2. Suppression of Indian Self-Government
The United States' Indian policy has long
disabled autonomous determination of the political
organization, economic development, and legal regulation of
Indian tribes and people, principally by disintegrating tribal
institutions and supplanting them with Euro-American forms of
governance. From the dark ages of the Allotment Era to the
present, Indian legal institutions have presented an
attractive point-of-entry to agents of forced "social
evolution" whose labors have wrought the domination and
physical assimilation of Indian tribes and people.
a) Legal Imperialism
Although no Indian tribe had codified a body
of written law as of 1776, many tribes had "rules of
conduct and attitudes of the mind concerning their kinship
system." Tribal legal systems conditioned members to
adhere to a sacred system of well-elaborated tribal values of
order, harmony, interdependence, and peace. Consequently,
disputes within the tribe were typically resolved not in
formal institutions using adjudicative procedures, but rather
with the aid of respected elders who would guide disputants to
a restorative compromise. "[T]hough it appeared to the
casual white observer that anarchy reigned," spiritual
consensus produced a coherent jurisprudence that served Indian
tribes well despite the absence of the "paraphernalia of
European civilization." In contrast, the Anglo-European
model imported by discovering nations focused on individual
rights, the placement of the burden of proof on accusers, and
the punishment and removal of offenders from the community by
imprisonment. Despite retention of nearly exclusive subject
matter and personal jurisdiction to the territorial limits of
their reservations even as of the late nineteenth century,
Indian tribes, with no easily identifiable legal institutions,
procedures, or records, were beset by a constellation of
religious proselytizers, "friends of the Indian,"
and BIA agents who, concluding Indians were without law or
justice, imposed legal "civilization."
The 1883 case of Ex parte Crow Dog, in which
the U.S. Supreme Court overturned, for lack of jurisdiction,
the federal conviction of an Indian charged with the murder of
another Indian, induced Congress to extend the complete
coercive power of federal criminal law to thereservations.

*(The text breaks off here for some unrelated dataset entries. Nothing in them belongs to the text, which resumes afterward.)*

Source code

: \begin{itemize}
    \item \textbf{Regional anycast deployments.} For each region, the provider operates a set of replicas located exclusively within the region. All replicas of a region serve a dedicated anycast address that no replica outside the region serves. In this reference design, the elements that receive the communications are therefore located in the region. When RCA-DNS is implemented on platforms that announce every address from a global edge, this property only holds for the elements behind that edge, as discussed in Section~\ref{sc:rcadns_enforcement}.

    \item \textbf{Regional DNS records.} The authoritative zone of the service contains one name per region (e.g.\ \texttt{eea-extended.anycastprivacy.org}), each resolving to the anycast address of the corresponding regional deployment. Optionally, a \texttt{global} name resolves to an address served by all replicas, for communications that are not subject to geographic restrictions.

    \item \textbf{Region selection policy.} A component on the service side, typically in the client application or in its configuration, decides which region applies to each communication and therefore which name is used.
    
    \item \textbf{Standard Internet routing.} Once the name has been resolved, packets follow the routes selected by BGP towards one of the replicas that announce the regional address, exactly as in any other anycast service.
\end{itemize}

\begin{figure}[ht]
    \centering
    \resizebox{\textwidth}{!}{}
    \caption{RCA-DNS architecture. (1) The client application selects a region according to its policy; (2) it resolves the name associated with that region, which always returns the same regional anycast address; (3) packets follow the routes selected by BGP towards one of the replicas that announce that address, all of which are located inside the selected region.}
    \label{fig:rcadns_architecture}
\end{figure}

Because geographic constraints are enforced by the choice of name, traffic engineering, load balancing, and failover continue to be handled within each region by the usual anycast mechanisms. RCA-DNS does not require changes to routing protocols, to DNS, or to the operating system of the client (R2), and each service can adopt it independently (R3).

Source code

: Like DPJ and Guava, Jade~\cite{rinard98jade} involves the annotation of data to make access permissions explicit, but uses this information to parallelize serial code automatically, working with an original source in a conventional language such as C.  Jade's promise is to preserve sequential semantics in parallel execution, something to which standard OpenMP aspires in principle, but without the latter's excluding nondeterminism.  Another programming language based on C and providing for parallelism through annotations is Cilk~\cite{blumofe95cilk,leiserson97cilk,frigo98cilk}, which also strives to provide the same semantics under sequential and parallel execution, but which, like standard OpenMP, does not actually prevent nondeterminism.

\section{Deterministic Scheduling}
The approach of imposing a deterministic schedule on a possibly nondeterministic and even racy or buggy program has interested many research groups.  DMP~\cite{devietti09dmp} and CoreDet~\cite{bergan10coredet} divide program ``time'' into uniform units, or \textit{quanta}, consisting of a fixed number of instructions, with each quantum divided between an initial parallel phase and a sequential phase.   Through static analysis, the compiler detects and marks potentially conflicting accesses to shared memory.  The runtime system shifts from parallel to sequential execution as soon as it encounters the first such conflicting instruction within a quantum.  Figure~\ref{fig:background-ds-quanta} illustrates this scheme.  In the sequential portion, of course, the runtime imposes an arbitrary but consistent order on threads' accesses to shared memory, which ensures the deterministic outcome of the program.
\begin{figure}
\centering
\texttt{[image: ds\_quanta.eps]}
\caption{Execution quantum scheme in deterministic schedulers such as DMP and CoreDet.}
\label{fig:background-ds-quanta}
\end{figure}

Determined to rectify the barbarous, "savage
quality" of tribal law and mollify public fervor,
Congress applied "white man's morality" with the
Major Crimes Act of 1885 to expressly establish concurrent
federal jurisdiction over major felonies committed by Indians
on reservations regardless of the status of their victims.
Legal challenges to the Major Crimes Act failed to reestablish
tribal legal self-determination but provided the judiciary
occasion to further undergird the trust doctrine and plenary
power.
The paternalistic assault upon Indian legal
sovereignty, joined on the religious front with the adoption
of the CIO/CFR courts, intensified during the Great Depression
with the passage of the Indian Reorganization Act of 1934
("IRA" or "Dawes Act"). Although the IRA
expressly recognized that tribes might create their own courts
and enact their own laws, the legislation imposed BIA-drafted
boilerplate constitutions that created strange new substantive
and procedural obligations. Moreover, after the passage of
Public Law 280 in 1954, providing that specified states could
unilaterally accept concurrent jurisdiction over Indian
territory within their borders, the entire body of state civil
and criminal law was extended to classes of cases involving
Indians. Fearing that failure to create acceptable tribal
courts would result in states taking jurisdiction over all
cases occurring on reservations, and understanding that review
of plenary power in the exercise of regulatory jurisdiction
over Indian affairs was an exercise in futility, the tribes
begrudgingly implemented constitutions and adversarial justice
systems.
The penultimate blow fell in 1968 with the
Indian Civil Rights Act ("ICRA"), which imposed many
of the individualist strictures of the U.S. Constitution -- in
particular the Bill of Rights and the Fourteenth Amendment --
on tribal governments and smoothed the way for what Indian
activists branded "white-man's justice." Although
the ICRA amended Public Law 280 to require tribal consent for
the exercise of state civil and criminal jurisdiction and left
interpretation of the legislation to the tribes themselves, by
the early 1970s the centuries-long federal assault on tribal
legal systems had displaced pre- Columbian methods of social
control from tribal courts where an Anglo-American adversarial
legal system had acquired tenure. BIA-drafted codes permitted
tribal court judges to apply tribal statutes, yet federal and
state laws were supreme, and federal judicial review steered
tribal court jurisprudence into lockstep conformity with the
U.S. legal system. Individual reliance on foreign legal
concepts and advocacy removed Indian disputes from their
natural contexts and compounded growing acrimoniousness in
reservation communities. With tribal governments increasingly
shackled by American legal hegemony, enforcement of judgments
became far more difficult, further damaging tribal harmony.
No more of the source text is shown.